One of you recommended this radio documentary on the Kanawha County text book riots of 1974. I just finished listening to it and found it very interesting, despite its public radio “shape of earth, views differ” viewpoint (which isn’t inappropriate throughout but certainly is when it equates “condescension” with school bombings).

If you’ve got time and haven’t listened to it before, I recommend it. There’s a lot there — the origins of contemporary curriculum fights (which we see now reaching their horrible conclusion in Texas), the birth of the Heritage Foundation, and other fun stuff.

One thing I’m always struck by when reading news from this era is the amount of right-wing terrorism that went on. I don’t know why the Joe Kleins of the world remember the Weathermen so well when they’ve forgotten all about Bombingham.






29 replies
  1. 1
    El Cid says:

    Terror bombings and murders from white supremacists always far outnumbered and outkilled any ‘leftist’ violence, but it doesn’t count because it’s only worthwhile to discuss the Weather Underground and Bill Ayers.

  2. 2
    Yutsano says:

    @El Cid:

    but it doesn’t count because it’s only worthwhile to discuss the Weather Underground and Bill Ayers. violence when done in the name of threatening the straight white male oligarchy.
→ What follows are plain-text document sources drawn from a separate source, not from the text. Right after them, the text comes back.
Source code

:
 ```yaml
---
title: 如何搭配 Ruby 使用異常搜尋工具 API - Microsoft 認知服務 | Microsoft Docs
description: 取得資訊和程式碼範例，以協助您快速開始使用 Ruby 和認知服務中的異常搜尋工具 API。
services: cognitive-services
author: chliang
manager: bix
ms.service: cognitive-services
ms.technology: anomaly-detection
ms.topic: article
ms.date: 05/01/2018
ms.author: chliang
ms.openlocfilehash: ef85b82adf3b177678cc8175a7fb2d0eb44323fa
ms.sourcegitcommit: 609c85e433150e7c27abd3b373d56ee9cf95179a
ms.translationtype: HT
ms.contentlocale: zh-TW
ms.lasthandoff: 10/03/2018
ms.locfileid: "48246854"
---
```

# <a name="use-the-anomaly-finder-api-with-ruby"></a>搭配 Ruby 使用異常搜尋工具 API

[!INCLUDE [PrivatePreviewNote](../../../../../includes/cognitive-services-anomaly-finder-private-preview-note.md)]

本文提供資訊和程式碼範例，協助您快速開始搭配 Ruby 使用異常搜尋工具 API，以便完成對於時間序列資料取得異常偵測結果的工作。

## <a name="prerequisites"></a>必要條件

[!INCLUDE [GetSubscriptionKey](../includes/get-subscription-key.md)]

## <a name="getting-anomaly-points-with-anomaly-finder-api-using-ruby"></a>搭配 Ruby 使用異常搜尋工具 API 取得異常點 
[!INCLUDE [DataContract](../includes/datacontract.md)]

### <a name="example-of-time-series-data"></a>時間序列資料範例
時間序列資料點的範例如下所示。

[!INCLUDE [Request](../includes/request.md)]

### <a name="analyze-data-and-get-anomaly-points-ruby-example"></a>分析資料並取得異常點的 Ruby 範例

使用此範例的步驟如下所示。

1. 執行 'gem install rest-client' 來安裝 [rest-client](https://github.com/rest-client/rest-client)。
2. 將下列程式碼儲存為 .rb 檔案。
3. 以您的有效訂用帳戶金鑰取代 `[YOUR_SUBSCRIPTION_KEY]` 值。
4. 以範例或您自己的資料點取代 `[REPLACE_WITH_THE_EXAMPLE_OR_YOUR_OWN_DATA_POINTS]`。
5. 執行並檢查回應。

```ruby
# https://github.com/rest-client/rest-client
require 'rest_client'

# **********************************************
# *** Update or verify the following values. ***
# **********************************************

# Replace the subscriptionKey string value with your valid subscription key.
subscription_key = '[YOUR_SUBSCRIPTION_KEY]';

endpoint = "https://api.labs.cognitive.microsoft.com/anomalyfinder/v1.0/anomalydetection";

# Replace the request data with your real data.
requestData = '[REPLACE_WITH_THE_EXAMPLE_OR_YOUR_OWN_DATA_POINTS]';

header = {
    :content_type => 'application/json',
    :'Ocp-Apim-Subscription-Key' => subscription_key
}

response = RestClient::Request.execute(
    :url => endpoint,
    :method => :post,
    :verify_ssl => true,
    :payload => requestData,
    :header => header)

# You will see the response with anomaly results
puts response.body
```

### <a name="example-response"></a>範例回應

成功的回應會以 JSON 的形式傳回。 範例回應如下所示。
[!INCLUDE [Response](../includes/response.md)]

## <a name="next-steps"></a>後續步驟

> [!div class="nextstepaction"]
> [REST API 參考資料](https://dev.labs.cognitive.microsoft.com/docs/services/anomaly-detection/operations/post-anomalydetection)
    Fixteth. Though it took me awhile to find the exact wording I wanted.

  3. 3
    KG says:

    OT but we were discussing it the other day, the result of the Temecula Mosque/Islamic Center did not go as some had planned.

  4. 4
    Matt says:

    Also interesting are the Peekskill Riots, or as the newly released FBI file of Howard Zinn calls them, “the Peekskill Disorders”.

  5. 5
    Mike G says:

    @KG:

    Bennett took her dog Meadow to the protest, knowing that many Muslims believe that the saliva of dogs is impure.
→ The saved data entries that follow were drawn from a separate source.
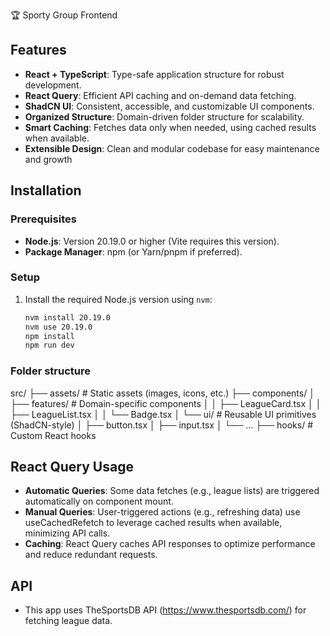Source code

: 🏆 Sporty Group Frontend

## Features
- **React + TypeScript**: Type-safe application structure for robust development.
- **React Query**: Efficient API caching and on-demand data fetching.
- **ShadCN UI**: Consistent, accessible, and customizable UI components.
- **Organized Structure**: Domain-driven folder structure for scalability.
- **Smart Caching**: Fetches data only when needed, using cached results when available.
- **Extensible Design**: Clean and modular codebase for easy maintenance and growth

## Installation

### Prerequisites
- **Node.js**: Version 20.19.0 or higher (Vite requires this version).
- **Package Manager**: npm (or Yarn/pnpm if preferred).

### Setup
1. Install the required Node.js version using `nvm`:
   ```bash
   nvm install 20.19.0
   nvm use 20.19.0
   npm install
   npm run dev
   ```

### Folder structure
src/
├── assets/ # Static assets (images, icons, etc.)
├── components/
│ ├── features/ # Domain-specific components
│ │ ├── LeagueCard.tsx
│ │ ├── LeagueList.tsx
│ │ └── Badge.tsx
│ └── ui/ # Reusable UI primitives (ShadCN-style)
│ ├── button.tsx
│ ├── input.tsx
│ └── ...
├── hooks/ # Custom React hooks


## React Query Usage
- **Automatic Queries**: Some data fetches (e.g., league lists) are triggered automatically on component mount.
- **Manual Queries**: User-triggered actions (e.g., refreshing data) use useCachedRefetch to leverage cached results when available, minimizing API calls.
- **Caching**: React Query caches API responses to optimize performance and reduce redundant requests.

## API
- This app uses TheSportsDB API (https://www.thesportsdb.com/) for fetching league data.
    What, she was expecting the Muslims to make out with any pets that were present?

    …drove his pickup truck past the Islamic Center twice, calling Muslims “pedophiles”…calling Islam a “Stone Age” religion.
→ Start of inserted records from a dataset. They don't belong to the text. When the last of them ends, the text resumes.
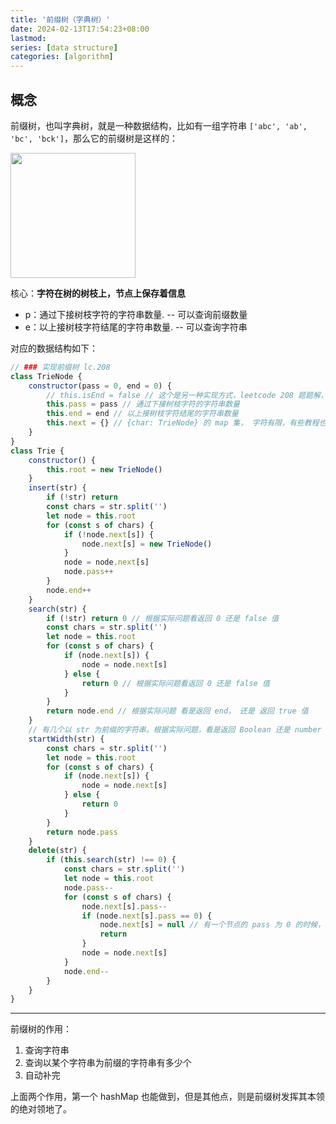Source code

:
 ```yaml
---
title: '前缀树（字典树）'
date: 2024-02-13T17:54:23+08:00
lastmod:
series: [data structure]
categories: [algorithm]
---
```


## 概念

前缀树，也叫字典树，就是一种数据结构，比如有一组字符串 `['abc', 'ab', 'bc', 'bck']`，那么它的前缀树是这样的：

<img src='https://cdn.jsdelivr.net/gh/yokiizx/picgo@main/img/202402131753139.png' width='200px'/>

核心：**字符在树的树枝上，节点上保存着信息**

-   p：通过下接树枝字符的字符串数量. -- 可以查询前缀数量
-   e：以上接树枝字符结尾的字符串数量. -- 可以查询字符串

对应的数据结构如下：

```js
// ### 实现前缀树 lc.208
class TrieNode {
    constructor(pass = 0, end = 0) {
        // this.isEnd = false // 这个是另一种实现方式，leetcode 208 题题解，下面这种能多做一种统计
        this.pass = pass // 通过下接树枝字符的字符串数量
        this.end = end // 以上接树枝字符结尾的字符串数量
        this.next = {} // {char: TrieNode} 的 map 集， 字符有限，有些教程也用数组实现
    }
}
class Trie {
    constructor() {
        this.root = new TrieNode()
    }
    insert(str) {
        if (!str) return
        const chars = str.split('')
        let node = this.root
        for (const s of chars) {
            if (!node.next[s]) {
                node.next[s] = new TrieNode()
            }
            node = node.next[s]
            node.pass++
        }
        node.end++
    }
    search(str) {
        if (!str) return 0 // 根据实际问题看返回 0 还是 false 值
        const chars = str.split('')
        let node = this.root
        for (const s of chars) {
            if (node.next[s]) {
                node = node.next[s]
            } else {
                return 0 // 根据实际问题看返回 0 还是 false 值
            }
        }
        return node.end // 根据实际问题 看是返回 end， 还是 返回 true 值
    }
    // 有几个以 str 为前缀的字符串。根据实际问题，看是返回 Boolean 还是 number
    startWidth(str) {
        const chars = str.split('')
        let node = this.root
        for (const s of chars) {
            if (node.next[s]) {
                node = node.next[s]
            } else {
                return 0
            }
        }
        return node.pass
    }
    delete(str) {
        if (this.search(str) !== 0) {
            const chars = str.split('')
            let node = this.root
            node.pass--
            for (const s of chars) {
                node.next[s].pass--
                if (node.next[s].pass == 0) {
                    node.next[s] = null // 有一个节点的 pass 为 0 的时候，说明后面就都没得了，可以直接把后续置 null 了
                    return
                }
                node = node.next[s]
            }
            node.end--
        }
    }
}
```

---

前缀树的作用：

1. 查询字符串
2. 查询以某个字符串为前缀的字符串有多少个
3. 自动补完

上面两个作用，第一个 hashMap 也能做到，但是其他点，则是前缀树发挥其本领的绝对领地了。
    So much irony there you could start a mining operation.

  6. 6

    I remember all that shit going on over the hill West Virginny. For some reason, I don’t remember any of it in e. Kentucky, at least where I lived. We were taught evolution and all that godless commie shit and there certainly weren’t school riots.

    But then, were I grew up most everyone carry a piece in a nervous stasis that demanded a degree of politeness. Maybe because the preachers in my dry county were preoccupied with keeping demon rum off the super market shelves, existing in an unholy alliance with the bootlegging industry, that also didn’t want whiskey sold legal.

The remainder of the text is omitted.